- [DESCRIPTION OF THE TASK] Two lines below mark the span: the one containing "- [x] Standard devices (no notches)" and the one containing "In one extraordinary". Set down both, plus every line between, exactly as they stand, and nothing else.

- [DATA TO USE]
○ ○ ○ ○

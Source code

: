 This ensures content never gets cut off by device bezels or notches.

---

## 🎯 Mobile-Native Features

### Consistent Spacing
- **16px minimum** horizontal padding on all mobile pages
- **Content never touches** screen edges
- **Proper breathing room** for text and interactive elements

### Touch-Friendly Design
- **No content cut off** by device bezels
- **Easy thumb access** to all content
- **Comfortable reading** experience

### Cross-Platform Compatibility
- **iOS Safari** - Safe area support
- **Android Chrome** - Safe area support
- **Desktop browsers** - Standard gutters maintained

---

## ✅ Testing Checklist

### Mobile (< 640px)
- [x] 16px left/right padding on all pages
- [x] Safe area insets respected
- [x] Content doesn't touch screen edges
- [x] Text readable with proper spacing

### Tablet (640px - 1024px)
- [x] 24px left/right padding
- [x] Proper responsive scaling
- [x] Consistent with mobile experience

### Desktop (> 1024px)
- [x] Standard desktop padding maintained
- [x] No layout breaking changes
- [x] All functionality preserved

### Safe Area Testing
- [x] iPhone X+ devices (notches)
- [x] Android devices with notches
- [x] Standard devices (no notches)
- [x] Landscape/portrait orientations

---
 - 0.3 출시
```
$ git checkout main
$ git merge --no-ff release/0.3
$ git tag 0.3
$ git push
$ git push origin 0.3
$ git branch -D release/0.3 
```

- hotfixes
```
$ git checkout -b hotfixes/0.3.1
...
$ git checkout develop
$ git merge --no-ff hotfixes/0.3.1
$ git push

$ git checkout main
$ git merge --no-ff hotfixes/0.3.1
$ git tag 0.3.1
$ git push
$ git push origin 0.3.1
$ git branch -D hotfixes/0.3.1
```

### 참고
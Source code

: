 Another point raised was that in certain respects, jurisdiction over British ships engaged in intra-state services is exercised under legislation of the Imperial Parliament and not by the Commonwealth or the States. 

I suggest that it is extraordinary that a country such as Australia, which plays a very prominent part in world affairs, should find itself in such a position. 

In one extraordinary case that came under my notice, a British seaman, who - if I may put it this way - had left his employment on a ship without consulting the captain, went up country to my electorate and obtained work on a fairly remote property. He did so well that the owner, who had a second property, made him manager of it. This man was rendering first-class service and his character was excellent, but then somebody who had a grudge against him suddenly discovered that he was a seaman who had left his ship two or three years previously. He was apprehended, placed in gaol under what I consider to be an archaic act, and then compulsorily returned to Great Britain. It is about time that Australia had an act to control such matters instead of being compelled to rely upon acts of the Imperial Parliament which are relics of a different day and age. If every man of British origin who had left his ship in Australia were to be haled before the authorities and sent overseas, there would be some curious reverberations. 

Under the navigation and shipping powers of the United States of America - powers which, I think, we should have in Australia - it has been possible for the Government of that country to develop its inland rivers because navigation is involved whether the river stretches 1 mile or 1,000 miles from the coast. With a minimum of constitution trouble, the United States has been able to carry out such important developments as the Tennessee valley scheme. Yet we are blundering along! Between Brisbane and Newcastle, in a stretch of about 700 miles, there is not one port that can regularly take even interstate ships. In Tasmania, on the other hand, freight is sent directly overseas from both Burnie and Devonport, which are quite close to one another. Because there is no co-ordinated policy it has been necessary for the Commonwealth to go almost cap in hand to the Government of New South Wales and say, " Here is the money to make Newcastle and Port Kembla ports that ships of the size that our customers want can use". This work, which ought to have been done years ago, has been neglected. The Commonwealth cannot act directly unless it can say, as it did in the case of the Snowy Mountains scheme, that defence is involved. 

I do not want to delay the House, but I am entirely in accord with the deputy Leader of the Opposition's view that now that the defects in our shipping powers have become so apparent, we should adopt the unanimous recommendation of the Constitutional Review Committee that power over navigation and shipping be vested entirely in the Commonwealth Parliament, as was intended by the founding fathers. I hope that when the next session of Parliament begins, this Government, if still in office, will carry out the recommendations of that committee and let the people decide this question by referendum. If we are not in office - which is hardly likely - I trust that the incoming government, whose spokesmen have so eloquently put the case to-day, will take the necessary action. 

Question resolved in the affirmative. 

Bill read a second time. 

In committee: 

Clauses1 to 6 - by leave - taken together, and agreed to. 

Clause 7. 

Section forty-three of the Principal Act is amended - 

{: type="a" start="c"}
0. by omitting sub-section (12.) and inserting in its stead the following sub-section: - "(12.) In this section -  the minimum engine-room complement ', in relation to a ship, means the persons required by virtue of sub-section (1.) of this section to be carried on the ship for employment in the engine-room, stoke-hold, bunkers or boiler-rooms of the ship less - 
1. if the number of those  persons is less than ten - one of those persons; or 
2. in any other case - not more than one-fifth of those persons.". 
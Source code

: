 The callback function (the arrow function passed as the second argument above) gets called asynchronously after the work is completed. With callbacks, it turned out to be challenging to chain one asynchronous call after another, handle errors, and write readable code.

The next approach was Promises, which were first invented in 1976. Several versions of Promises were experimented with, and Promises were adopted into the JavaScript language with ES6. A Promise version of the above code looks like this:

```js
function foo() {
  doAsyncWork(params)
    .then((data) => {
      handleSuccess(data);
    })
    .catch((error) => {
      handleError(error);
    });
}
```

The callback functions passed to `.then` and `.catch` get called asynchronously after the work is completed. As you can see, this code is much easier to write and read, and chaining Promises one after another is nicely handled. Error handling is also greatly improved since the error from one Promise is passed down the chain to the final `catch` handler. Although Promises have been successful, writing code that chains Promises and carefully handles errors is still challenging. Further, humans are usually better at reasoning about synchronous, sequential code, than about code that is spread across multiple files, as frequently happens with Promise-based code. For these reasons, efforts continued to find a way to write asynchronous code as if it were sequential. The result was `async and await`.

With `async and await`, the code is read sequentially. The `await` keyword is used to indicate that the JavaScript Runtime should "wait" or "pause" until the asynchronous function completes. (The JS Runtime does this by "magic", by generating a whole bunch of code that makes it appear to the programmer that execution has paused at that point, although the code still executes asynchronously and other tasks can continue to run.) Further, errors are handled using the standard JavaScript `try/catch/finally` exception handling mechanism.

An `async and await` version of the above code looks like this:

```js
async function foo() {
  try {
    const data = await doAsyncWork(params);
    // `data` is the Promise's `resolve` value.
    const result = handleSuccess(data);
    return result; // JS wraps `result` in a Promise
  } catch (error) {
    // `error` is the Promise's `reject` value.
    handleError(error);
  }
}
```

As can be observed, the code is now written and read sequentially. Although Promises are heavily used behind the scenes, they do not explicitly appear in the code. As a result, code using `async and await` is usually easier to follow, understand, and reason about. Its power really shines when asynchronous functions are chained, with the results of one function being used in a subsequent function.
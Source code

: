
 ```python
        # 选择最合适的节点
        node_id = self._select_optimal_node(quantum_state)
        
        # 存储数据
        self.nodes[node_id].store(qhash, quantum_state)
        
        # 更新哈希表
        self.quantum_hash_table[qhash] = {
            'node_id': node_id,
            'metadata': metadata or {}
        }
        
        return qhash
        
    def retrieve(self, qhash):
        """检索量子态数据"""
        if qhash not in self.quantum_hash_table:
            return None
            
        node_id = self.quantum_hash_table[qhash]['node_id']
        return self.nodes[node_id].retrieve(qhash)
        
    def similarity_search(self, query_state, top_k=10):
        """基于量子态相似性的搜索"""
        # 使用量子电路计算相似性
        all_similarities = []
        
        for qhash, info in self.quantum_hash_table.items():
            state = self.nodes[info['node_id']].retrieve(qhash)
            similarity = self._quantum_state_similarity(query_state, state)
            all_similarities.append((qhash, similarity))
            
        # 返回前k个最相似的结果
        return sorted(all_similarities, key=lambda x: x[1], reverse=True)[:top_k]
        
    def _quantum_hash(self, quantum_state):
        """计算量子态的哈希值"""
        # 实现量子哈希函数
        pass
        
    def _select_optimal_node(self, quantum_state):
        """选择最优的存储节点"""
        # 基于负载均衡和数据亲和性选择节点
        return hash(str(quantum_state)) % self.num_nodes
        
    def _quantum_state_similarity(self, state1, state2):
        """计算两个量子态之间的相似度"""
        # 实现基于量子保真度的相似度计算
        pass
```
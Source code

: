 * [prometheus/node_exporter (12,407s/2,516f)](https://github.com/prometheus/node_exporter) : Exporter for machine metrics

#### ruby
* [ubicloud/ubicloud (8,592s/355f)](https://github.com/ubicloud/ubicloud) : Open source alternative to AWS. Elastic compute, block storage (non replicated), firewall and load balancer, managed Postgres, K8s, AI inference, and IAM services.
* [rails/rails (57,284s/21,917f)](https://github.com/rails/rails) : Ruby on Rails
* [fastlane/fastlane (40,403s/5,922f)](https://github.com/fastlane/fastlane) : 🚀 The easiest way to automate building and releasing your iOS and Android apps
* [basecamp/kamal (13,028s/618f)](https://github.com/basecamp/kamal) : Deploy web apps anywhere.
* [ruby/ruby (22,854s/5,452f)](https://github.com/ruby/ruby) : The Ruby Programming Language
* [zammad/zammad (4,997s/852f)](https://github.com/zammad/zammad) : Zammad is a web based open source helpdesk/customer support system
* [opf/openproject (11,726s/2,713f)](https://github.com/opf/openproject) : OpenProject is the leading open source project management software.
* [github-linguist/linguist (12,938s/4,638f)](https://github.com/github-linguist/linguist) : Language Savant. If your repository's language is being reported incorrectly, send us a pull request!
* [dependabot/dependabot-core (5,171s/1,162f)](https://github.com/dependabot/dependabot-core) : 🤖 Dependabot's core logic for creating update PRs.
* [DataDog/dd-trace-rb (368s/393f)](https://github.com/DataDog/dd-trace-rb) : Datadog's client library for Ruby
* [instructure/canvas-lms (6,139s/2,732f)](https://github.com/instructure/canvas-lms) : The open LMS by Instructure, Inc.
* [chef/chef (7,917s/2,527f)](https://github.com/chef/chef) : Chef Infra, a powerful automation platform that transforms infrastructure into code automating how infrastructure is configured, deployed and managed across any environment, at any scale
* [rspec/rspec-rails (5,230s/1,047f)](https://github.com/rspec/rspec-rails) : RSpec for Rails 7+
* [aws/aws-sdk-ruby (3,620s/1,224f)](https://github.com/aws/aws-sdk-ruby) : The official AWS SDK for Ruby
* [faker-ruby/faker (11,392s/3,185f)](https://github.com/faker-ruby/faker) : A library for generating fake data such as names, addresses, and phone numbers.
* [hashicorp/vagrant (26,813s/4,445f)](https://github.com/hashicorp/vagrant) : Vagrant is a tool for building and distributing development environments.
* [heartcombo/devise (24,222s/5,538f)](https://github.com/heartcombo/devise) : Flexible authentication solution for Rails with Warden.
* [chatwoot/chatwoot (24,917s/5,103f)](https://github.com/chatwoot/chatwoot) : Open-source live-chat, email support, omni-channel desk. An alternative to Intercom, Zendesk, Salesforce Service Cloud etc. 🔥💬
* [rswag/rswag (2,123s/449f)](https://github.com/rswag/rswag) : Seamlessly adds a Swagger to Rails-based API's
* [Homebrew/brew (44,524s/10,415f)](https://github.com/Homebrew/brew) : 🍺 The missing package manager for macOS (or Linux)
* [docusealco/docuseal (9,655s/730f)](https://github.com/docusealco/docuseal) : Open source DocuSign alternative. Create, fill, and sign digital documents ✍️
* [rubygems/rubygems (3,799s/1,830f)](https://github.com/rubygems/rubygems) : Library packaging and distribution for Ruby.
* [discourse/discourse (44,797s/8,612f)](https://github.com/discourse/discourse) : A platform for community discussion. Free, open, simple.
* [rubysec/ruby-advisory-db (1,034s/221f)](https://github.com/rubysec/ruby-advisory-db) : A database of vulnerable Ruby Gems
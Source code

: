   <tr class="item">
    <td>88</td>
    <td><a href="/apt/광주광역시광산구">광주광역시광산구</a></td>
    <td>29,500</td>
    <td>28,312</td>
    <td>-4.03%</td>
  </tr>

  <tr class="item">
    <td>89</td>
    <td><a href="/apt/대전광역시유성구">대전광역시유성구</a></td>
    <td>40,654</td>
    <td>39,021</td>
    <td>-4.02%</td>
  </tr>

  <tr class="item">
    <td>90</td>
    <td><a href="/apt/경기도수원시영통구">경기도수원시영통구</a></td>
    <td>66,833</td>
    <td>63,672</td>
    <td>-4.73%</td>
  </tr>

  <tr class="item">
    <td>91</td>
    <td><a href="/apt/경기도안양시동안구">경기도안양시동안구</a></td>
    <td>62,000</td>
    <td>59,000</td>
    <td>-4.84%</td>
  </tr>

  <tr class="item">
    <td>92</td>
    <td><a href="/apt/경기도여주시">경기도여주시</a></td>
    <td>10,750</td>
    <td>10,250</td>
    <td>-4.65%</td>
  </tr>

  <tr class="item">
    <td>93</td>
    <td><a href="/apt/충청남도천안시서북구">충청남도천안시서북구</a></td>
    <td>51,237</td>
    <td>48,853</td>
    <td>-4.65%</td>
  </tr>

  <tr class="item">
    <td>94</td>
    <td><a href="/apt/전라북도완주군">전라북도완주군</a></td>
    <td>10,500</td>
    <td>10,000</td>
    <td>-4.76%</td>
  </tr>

○ ○ ○ ○

- [SOLVED EXERCISE]
- [x] Standard devices (no notches)
- [x] Landscape/portrait orientations

---
 - 0.3 출시
```
$ git checkout main
$ git merge --no-ff release/0.3
$ git tag 0.3
$ git push
$ git push origin 0.3
$ git branch -D release/0.3 
```

- hotfixes
```
$ git checkout -b hotfixes/0.3.1
...
$ git checkout develop
$ git merge --no-ff hotfixes/0.3.1
$ git push

$ git checkout main
$ git merge --no-ff hotfixes/0.3.1
$ git tag 0.3.1
$ git push
$ git push origin 0.3.1
$ git branch -D hotfixes/0.3.1
```

### 참고
Source code

: Another point raised was that in certain respects, jurisdiction over British ships engaged in intra-state services is exercised under legislation of the Imperial Parliament and not by the Commonwealth or the States. 

I suggest that it is extraordinary that a country such as Australia, which plays a very prominent part in world affairs, should find itself in such a position. 

In one extraordinary case that came under my notice, a British seaman, who - if I may put it this way - had left his employment on a ship without consulting the captain, went up country to my electorate and obtained work on a fairly remote property. He did so well that the owner, who had a second property, made him manager of it. This man was rendering first-class service and his character was excellent, but then somebody who had a grudge against him suddenly discovered that he was a seaman who had left his ship two or three years previously. He was apprehended, placed in gaol under what I consider to be an archaic act, and then compulsorily returned to Great Britain. It is about time that Australia had an act to control such matters instead of being compelled to rely upon acts of the Imperial Parliament which are relics of a different day and age. If every man of British origin who had left his ship in Australia were to be haled before the authorities and sent overseas, there would be some curious reverberations. 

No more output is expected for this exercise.